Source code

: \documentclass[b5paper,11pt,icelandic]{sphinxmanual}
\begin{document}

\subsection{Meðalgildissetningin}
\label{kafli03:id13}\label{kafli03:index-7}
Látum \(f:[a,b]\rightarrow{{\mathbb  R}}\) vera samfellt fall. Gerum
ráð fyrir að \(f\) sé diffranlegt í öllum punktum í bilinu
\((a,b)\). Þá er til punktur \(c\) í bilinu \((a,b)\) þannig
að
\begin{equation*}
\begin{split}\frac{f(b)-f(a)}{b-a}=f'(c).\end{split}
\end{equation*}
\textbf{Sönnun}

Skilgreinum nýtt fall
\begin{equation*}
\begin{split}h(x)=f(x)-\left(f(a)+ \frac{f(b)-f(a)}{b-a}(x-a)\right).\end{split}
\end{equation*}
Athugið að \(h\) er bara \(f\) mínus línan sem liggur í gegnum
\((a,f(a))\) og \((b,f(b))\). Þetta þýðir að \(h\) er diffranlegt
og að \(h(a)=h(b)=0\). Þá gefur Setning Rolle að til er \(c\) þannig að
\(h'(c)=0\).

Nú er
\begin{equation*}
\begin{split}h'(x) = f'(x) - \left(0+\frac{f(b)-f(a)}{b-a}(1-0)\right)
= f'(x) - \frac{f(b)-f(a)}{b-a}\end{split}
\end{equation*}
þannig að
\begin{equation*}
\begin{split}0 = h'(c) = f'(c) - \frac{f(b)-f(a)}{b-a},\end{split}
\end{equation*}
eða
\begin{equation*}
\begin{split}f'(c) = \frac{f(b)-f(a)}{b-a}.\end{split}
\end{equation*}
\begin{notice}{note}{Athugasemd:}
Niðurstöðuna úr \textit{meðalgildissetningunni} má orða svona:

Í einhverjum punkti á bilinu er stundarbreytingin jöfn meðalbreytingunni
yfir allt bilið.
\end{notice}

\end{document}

■ **Instructions for the task**
Among the lines above, return each one holding the string "bilinu".

■ **Written solution**
ráð fyrir að \(f\) sé diffranlegt í öllum punktum í bilinu
\((a,b)\). Þá er til punktur \(c\) í bilinu \((a,b)\) þannig
Í einhverjum punkti á bilinu er stundarbreytingin jöfn meðalbreytingunni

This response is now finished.